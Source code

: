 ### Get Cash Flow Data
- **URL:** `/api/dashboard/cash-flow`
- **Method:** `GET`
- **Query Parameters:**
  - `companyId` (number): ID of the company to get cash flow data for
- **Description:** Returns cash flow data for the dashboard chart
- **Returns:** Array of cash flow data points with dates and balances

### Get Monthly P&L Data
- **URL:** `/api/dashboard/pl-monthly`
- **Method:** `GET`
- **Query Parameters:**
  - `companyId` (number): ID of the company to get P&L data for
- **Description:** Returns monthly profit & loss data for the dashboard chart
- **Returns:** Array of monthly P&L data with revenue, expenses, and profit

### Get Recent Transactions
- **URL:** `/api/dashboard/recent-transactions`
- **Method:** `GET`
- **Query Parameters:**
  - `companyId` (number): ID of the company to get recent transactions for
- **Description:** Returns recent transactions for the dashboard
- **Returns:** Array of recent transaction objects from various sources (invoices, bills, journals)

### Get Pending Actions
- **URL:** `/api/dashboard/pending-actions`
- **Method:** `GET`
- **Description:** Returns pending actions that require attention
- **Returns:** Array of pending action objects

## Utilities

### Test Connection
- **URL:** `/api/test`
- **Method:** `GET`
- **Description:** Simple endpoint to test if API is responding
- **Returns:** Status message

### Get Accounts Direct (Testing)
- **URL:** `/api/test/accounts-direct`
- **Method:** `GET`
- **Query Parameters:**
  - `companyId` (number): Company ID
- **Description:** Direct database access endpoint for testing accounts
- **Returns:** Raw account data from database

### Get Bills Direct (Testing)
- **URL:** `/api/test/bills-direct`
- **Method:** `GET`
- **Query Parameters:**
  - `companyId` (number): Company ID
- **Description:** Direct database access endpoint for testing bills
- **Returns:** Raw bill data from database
- - - - - - -
Work instructions
Write every line of the material above again, exactly.

Answer below
Source code

: ### Get Cash Flow Data
- **URL:** `/api/dashboard/cash-flow`
- **Method:** `GET`
- **Query Parameters:**
  - `companyId` (number): ID of the company to get cash flow data for
- **Description:** Returns cash flow data for the dashboard chart
- **Returns:** Array of cash flow data points with dates and balances

### Get Monthly P&L Data
- **URL:** `/api/dashboard/pl-monthly`
- **Method:** `GET`
- **Query Parameters:**
  - `companyId` (number): ID of the company to get P&L data for
- **Description:** Returns monthly profit & loss data for the dashboard chart
- **Returns:** Array of monthly P&L data with revenue, expenses, and profit

### Get Recent Transactions
- **URL:** `/api/dashboard/recent-transactions`
- **Method:** `GET`
- **Query Parameters:**
  - `companyId` (number): ID of the company to get recent transactions for
- **Description:** Returns recent transactions for the dashboard
- **Returns:** Array of recent transaction objects from various sources (invoices, bills, journals)

### Get Pending Actions
- **URL:** `/api/dashboard/pending-actions`
- **Method:** `GET`
- **Description:** Returns pending actions that require attention
- **Returns:** Array of pending action objects

## Utilities

### Test Connection
- **URL:** `/api/test`
- **Method:** `GET`
- **Description:** Simple endpoint to test if API is responding
- **Returns:** Status message

### Get Accounts Direct (Testing)
- **URL:** `/api/test/accounts-direct`
- **Method:** `GET`
- **Query Parameters:**
  - `companyId` (number): Company ID
- **Description:** Direct database access endpoint for testing accounts
- **Returns:** Raw account data from database

### Get Bills Direct (Testing)
- **URL:** `/api/test/bills-direct`
- **Method:** `GET`
- **Query Parameters:**
  - `companyId` (number): Company ID
- **Description:** Direct database access endpoint for testing bills
- **Returns:** Raw bill data from database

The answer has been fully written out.